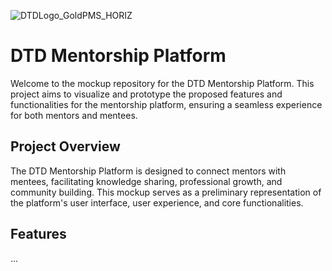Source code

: ![DTDLogo_GoldPMS_HORIZ](https://github.com/JerryTYan/DTDMentorship/assets/88555376/5abea166-c7ae-4c10-95fc-445341bfef94)

# DTD Mentorship Platform
Welcome to the mockup repository for the DTD Mentorship Platform. This project aims to visualize and prototype the proposed features and functionalities for the mentorship platform, ensuring a seamless experience for both mentors and mentees.

## Project Overview
The DTD Mentorship Platform is designed to connect mentors with mentees, facilitating knowledge sharing, professional growth, and community building. This mockup serves as a preliminary representation of the platform's user interface, user experience, and core functionalities.

## Features
...

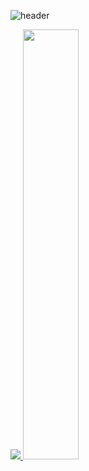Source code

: ![header](https://capsule-render.vercel.app/api?type=soft&color=auto&height=300&section=header&text=capsule%20render&fontSize=90)


<a href="s">
  <img src="https://github-readme-stats.vercel.app/api/top-langs/?username=rfpugad&exclude_repo=rfpugad.github.io&layout=compact&theme=tokyonight" />
</a>
<a href="s">
  <img src="https://github-readme-stats.vercel.app/api?username=rfpugad&theme=tokyonight&show_icons=true" width="42%" />
</a>
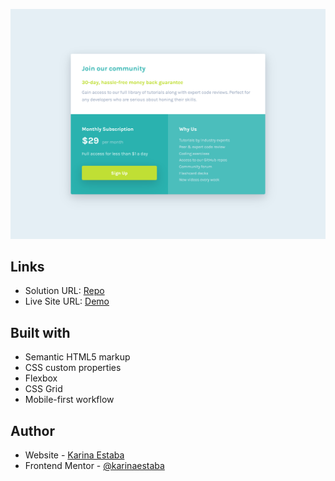 ![Screenshot](./screenshot.png)

## Links

- Solution URL: [Repo](https://github.com/karinaestaba/single-price-component.git)
- Live Site URL: [Demo](https://karinaestaba.github.io/single-price-component)

## Built with

- Semantic HTML5 markup
- CSS custom properties
- Flexbox
- CSS Grid
- Mobile-first workflow

## Author

- Website - [Karina Estaba](https://karina-estaba.gitlab.io/directorio-repositorios/)
- Frontend Mentor - [@karinaestaba](https://www.frontendmentor.io/profile/karinaestaba)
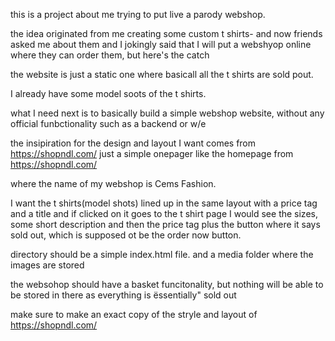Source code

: this is a project about me trying to put live a parody webshop.

the idea originated from me creating some custom t shirts- and now friends asked me about them and I jokingly said that I will put a webshyop online where they can order them, but here's the catch

the website is just a static one where basicall all the t shirts are sold pout.

I already have some model soots of the t shirts.

what I need next is to basically build a simple webshop website, without any official funbctionality such as a backend or w/e

the insipiration for the design and layout I want comes from https://shopndl.com/
just a simple onepager like the homepage from https://shopndl.com/

where the name of my webshop is Cems Fashion.

I want the t shirts(model shots) lined up in the same layout with a price tag and a title
and if clicked on it goes to the t shirt page I would see the sizes, some short description and then the price tag plus the button where it says sold out, which is supposed ot be the order now button.

directory should be a simple index.html file.
and a media folder where the images are stored

the websohop should have a basket funcitonality, but nothing will be able to be stored in there as everything is ëssentially" sold out

make sure to make an exact copy of the stryle and layout of https://shopndl.com/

Task:
Output all of the data above exactly; no pictures should appear.

Answer space:
Source code

: ![DTDLogo_GoldPMS_HORIZ](https://github.com/JerryTYan/DTDMentorship/assets/88555376/5abea166-c7ae-4c10-95fc-445341bfef94)

# DTD Mentorship Platform
Welcome to the mockup repository for the DTD Mentorship Platform. This project aims to visualize and prototype the proposed features and functionalities for the mentorship platform, ensuring a seamless experience for both mentors and mentees.

## Project Overview
The DTD Mentorship Platform is designed to connect mentors with mentees, facilitating knowledge sharing, professional growth, and community building. This mockup serves as a preliminary representation of the platform's user interface, user experience, and core functionalities.

## Features
...

Source code

: ![header](https://capsule-render.vercel.app/api?type=soft&color=auto&height=300&section=header&text=capsule%20render&fontSize=90)


<a href="s">
  <img src="https://github-readme-stats.vercel.app/api/top-langs/?username=rfpugad&exclude_repo=rfpugad.github.io&layout=compact&theme=tokyonight" />
</a>
<a href="s">
  <img src="https://github-readme-stats.vercel.app/api?username=rfpugad&theme=tokyonight&show_icons=true" width="42%" />
</a>
 ![Screenshot](./screenshot.png)

## Links

- Solution URL: [Repo](https://github.com/karinaestaba/single-price-component.git)
- Live Site URL: [Demo](https://karinaestaba.github.io/single-price-component)

## Built with

- Semantic HTML5 markup
- CSS custom properties
- Flexbox
- CSS Grid
- Mobile-first workflow

## Author

- Website - [Karina Estaba](https://karina-estaba.gitlab.io/directorio-repositorios/)
- Frontend Mentor - [@karinaestaba](https://www.frontendmentor.io/profile/karinaestaba)
Source code

: this is a project about me trying to put live a parody webshop.

the idea originated from me creating some custom t shirts- and now friends asked me about them and I jokingly said that I will put a webshyop online where they can order them, but here's the catch

the website is just a static one where basicall all the t shirts are sold pout.

I already have some model soots of the t shirts.

what I need next is to basically build a simple webshop website, without any official funbctionality such as a backend or w/e

the insipiration for the design and layout I want comes from https://shopndl.com/
just a simple onepager like the homepage from https://shopndl.com/

where the name of my webshop is Cems Fashion.

I want the t shirts(model shots) lined up in the same layout with a price tag and a title
and if clicked on it goes to the t shirt page I would see the sizes, some short description and then the price tag plus the button where it says sold out, which is supposed ot be the order now button.

directory should be a simple index.html file.
and a media folder where the images are stored

the websohop should have a basket funcitonality, but nothing will be able to be stored in there as everything is ëssentially" sold out

make sure to make an exact copy of the stryle and layout of https://shopndl.com/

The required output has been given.